SpeedTree has all kinds of great ways to animate trees, but if you need a very, very cheap (in performance terms) solution without having to mark up the assets in any way, I used a few tricks back in 2003 on the game Corvette 50th Anniversary. Back then it was vertex shader 1.0 in straight assembly (no hlsl) for Xbox and VU code on PlayStation 2.
The technique is essentially to do a little bit of morph target blending, but to create the target on the fly, and subtly change it every frame. You also vary how the blend itself is performed every frame. So you just need to pass a matrix and a blend vector to your shader.
float3 localSpacePosition = In.pos; float3 targetPosition = mul(localSpacePosition, g_morphMatrix); float3 blendedPosition = lerp(localSpacePosition, targetPosition, g_morphBlend.xyz); worldSpaceVertex = mul(float4(blendedPosition, 1), matWorld);
So obviously this is very, very cheap in shader terms. The magic is in how you construct your input parameters.

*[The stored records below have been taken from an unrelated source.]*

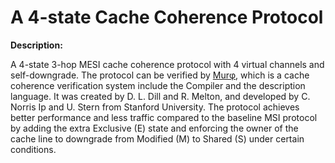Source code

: # A 4-state Cache Coherence Protocol
<b>Description:</b><br>

A 4-state 3-hop MESI cache coherence protocol with 4 virtual channels and self-downgrade. The protocol can be verified by [Mur&phi;](https://github.com/tyler-utah/Murphi2019), which is a cache coherence verification system include the Compiler and the description language. It was created by D. L. Dill and R. Melton, and developed by C. Norris Ip and U. Stern from Stanford University. The protocol achieves better performance and less traffic compared to the baseline MSI protocol by adding the extra Exclusive (E) state and enforcing the owner of the cache line to downgrade from Modified (M) to Shared (S) under certain conditions.



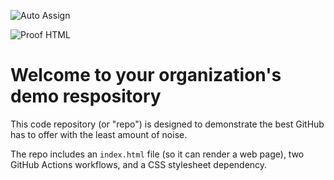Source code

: ![Auto Assign](https://github.com/Hashpowers/demo-repository/actions/workflows/auto-assign.yml/badge.svg)

![Proof HTML](https://github.com/Hashpowers/demo-repository/actions/workflows/proof-html.yml/badge.svg)

# Welcome to your organization's demo respository
This code repository (or "repo") is designed to demonstrate the best GitHub has to offer with the least amount of noise.

The repo includes an `index.html` file (so it can render a web page), two GitHub Actions workflows, and a CSS stylesheet dependency.
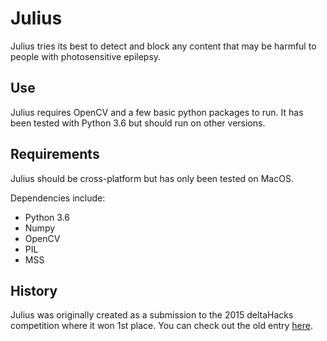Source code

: # Julius
Julius tries its best to detect and block any content that may be harmful to people with photosensitive epilepsy.

## Use
Julius requires OpenCV and a few basic python packages to run. It has been tested with Python 3.6 but should run on other versions.

## Requirements
Julius should be cross-platform but has only been tested on MacOS.

Dependencies include:
* Python 3.6
* Numpy
* OpenCV
* PIL
* MSS

## History
Julius was originally created as a submission to the 2015 deltaHacks competition where it won 1st place. 
You can check out the old entry [here](http://deltahacks.challengepost.com/submissions/33000-project-julius).
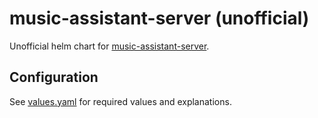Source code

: # music-assistant-server (unofficial)

Unofficial helm chart for [music-assistant-server](https://github.com/music-assistant/server).

## Configuration

See [values.yaml](https://github.com/lmatfy/charts/blob/main/charts/music-assistant-server/values.yaml) for required values and explanations.
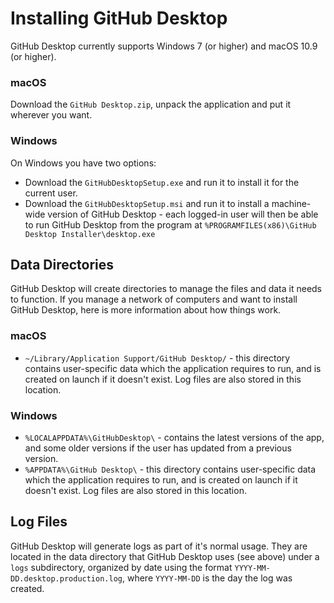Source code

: # Installing GitHub Desktop

GitHub Desktop currently supports Windows 7 (or higher) and macOS 10.9 (or higher).

### macOS

Download the `GitHub Desktop.zip`, unpack the application and put it wherever you want.

### Windows

On Windows you have two options:

 - Download the `GitHubDesktopSetup.exe` and run it to install it for the current user.
 - Download the `GitHubDesktopSetup.msi` and run it to install a machine-wide version of GitHub Desktop - each logged-in user will then be able to run GitHub Desktop from the program at `%PROGRAMFILES(x86)\GitHub Desktop Installer\desktop.exe`

## Data Directories

GitHub Desktop will create directories to manage the files and data it needs to function. If you manage a network of computers and want to install GitHub Desktop, here is more information about how things work.

### macOS
 - `~/Library/Application Support/GitHub Desktop/` - this directory contains user-specific data which the application requires to run, and is created on launch if it doesn't exist. Log files are also stored in this location.

### Windows

 - `%LOCALAPPDATA%\GitHubDesktop\` - contains the latest versions of the app, and some older versions if the user has updated from a previous version.
 - `%APPDATA%\GitHub Desktop\` - this directory contains user-specific data which the application requires to run, and is created on launch if it doesn't exist. Log files are also stored in this location.

## Log Files

GitHub Desktop will generate logs as part of it's normal usage. They are located in the data directory that GitHub Desktop uses (see above) under a `logs` subdirectory, organized by date using the format `YYYY-MM-DD.desktop.production.log`, where `YYYY-MM-DD` is the day the log was created.
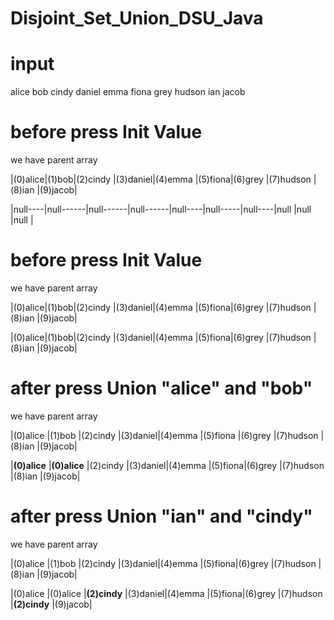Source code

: # Disjoint_Set_Union_DSU_Java

# input
alice bob cindy daniel emma fiona grey hudson ian jacob

# before press Init Value
we have parent array

|(0)alice|(1)bob|(2)cindy |(3)daniel|(4)emma |(5)fiona|(6)grey |(7)hudson |(8)ian |(9)jacob|

|null----|null------|null------|null------|null----|null-----|null----|null      |null   |null    |

# before press Init Value
we have parent array

|(0)alice|(1)bob|(2)cindy |(3)daniel|(4)emma |(5)fiona|(6)grey |(7)hudson |(8)ian |(9)jacob|

|(0)alice|(1)bob|(2)cindy |(3)daniel|(4)emma |(5)fiona|(6)grey |(7)hudson |(8)ian |(9)jacob|

# after press Union "alice" and "bob"
we have parent array

|(0)alice     |(1)bob       |(2)cindy |(3)daniel|(4)emma  |(5)fiona |(6)grey |(7)hudson |(8)ian |(9)jacob|

|**(0)alice** |**(0)alice** |(2)cindy |(3)daniel|(4)emma |(5)fiona|(6)grey |(7)hudson |(8)ian |(9)jacob|


# after press Union "ian" and "cindy"
we have parent array

|(0)alice     |(1)bob       |(2)cindy     |(3)daniel|(4)emma  |(5)fiona|(6)grey |(7)hudson |(8)ian        |(9)jacob|

|(0)alice     |(0)alice     |**(2)cindy** |(3)daniel|(4)emma  |(5)fiona|(6)grey |(7)hudson |**(2)cindy**  |(9)jacob|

The morph matrix is an orthogonal matrix that will rotate an object around it’s up axis. The up vector of that matrix is constructed with some tweakables, like this:
float3 up = normalize(float3(0.14, 4.0 + sin(vortexRate * time) * vortexScale), 0.14));
The trick comes from the fact if you normalize a non-unit vector the largest component is dominant – so by tweaking the Y value over time you can get a kind of ‘eccentric’ rotation that is still mostly around float3(0,1,0) but your eye won’t recognize this as an obvious linear rotation. By tweaking x & z you can set a general ‘wind direction’.
The lateral and direction vectors of the matrix are formed just by advancing time around 2PI, you likely have an engine function to make this kind of matrix already:
g_morphMatrix.setFromAxisRotation(up, time * 2PI);
The blend vector controlling the morph is another tweakable, this is the other half of the trick because you can scale this vector so the morph is applied differently on each X Y Z axis. This is really how you can tweak it to look natural – by applying more morph on the X & Z axes than Y vertices on branches that are further from the trunk will move more than the trunk itself. So you can very cheaply simulate wind & gravity on these extremities while the trunk and inner pieces have a much softer sway. Applying further damped sine waves to X & Z over time can simulate wind gusts, or even air drafts caused by objects flying by.
So, by setting up the morph target and the blend to suit, very cheap natural look motion can be achieved.